AVAILABLE DATA ::
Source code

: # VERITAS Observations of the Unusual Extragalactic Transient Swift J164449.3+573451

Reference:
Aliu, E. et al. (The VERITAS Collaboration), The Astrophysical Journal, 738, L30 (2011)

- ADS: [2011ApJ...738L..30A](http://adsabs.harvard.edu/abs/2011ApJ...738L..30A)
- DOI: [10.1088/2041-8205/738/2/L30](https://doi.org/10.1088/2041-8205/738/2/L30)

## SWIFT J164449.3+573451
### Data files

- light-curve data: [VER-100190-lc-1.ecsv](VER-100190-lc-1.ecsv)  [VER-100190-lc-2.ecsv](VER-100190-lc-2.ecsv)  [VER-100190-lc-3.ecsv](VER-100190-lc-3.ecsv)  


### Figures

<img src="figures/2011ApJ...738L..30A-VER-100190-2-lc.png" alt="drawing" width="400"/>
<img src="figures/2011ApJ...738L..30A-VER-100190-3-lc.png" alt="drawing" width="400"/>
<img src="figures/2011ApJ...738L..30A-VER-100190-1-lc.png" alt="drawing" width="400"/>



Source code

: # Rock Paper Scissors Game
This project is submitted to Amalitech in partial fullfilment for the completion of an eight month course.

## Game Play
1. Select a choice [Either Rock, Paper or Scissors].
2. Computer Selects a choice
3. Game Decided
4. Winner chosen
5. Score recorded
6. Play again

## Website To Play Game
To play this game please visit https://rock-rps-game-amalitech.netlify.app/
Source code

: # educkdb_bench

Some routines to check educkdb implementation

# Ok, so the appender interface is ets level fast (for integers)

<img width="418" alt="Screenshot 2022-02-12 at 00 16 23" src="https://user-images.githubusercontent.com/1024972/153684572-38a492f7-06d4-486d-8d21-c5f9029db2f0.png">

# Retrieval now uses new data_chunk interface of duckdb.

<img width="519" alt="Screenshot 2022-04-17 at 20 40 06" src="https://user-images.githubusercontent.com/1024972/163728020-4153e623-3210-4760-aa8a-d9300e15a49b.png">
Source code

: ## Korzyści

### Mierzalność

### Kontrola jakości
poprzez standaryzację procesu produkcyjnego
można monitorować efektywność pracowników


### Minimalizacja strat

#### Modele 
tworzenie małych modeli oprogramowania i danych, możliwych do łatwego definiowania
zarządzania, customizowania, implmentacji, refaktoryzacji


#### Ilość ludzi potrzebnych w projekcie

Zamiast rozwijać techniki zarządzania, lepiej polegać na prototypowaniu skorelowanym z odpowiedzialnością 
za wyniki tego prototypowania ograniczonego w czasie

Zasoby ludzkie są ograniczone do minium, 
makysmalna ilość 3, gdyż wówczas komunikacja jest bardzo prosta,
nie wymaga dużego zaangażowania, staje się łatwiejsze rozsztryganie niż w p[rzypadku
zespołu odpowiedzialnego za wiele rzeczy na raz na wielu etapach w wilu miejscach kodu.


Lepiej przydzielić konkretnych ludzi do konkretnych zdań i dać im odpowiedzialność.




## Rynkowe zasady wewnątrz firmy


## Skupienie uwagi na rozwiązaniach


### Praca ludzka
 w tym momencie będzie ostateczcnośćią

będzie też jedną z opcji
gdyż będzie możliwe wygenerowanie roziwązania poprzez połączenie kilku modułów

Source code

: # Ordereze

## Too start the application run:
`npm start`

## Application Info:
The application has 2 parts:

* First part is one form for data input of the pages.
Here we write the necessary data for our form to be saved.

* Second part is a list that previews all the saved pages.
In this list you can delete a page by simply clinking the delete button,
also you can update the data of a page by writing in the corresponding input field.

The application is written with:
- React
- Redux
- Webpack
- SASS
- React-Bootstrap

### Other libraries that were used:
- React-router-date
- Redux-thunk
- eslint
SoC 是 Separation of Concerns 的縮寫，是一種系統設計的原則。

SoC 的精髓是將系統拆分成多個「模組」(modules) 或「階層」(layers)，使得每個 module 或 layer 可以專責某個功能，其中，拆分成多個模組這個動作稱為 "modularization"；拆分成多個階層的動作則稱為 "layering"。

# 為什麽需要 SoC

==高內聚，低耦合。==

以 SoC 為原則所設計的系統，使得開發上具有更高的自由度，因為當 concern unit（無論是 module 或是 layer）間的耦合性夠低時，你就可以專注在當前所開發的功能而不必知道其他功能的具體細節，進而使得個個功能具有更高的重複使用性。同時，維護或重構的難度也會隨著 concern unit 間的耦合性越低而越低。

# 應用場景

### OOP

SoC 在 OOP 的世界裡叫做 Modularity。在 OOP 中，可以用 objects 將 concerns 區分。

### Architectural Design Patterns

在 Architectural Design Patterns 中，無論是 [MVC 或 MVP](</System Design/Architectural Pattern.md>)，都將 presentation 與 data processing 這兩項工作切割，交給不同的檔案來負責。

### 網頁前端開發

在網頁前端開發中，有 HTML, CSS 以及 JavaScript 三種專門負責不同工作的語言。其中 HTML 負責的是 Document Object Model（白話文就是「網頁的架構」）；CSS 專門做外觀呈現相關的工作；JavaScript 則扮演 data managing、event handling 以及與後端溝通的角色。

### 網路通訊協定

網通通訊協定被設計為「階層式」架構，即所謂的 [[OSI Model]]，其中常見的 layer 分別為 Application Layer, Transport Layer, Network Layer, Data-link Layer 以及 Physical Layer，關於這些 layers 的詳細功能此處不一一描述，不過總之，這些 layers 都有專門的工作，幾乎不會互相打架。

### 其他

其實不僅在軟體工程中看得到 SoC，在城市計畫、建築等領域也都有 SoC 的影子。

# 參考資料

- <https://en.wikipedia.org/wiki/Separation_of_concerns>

TASK TO COMPLETE :: Check each line of the listing for the word "drawing". Report how many lines have it, and nothing more.

EXERCISE RESULT :: 3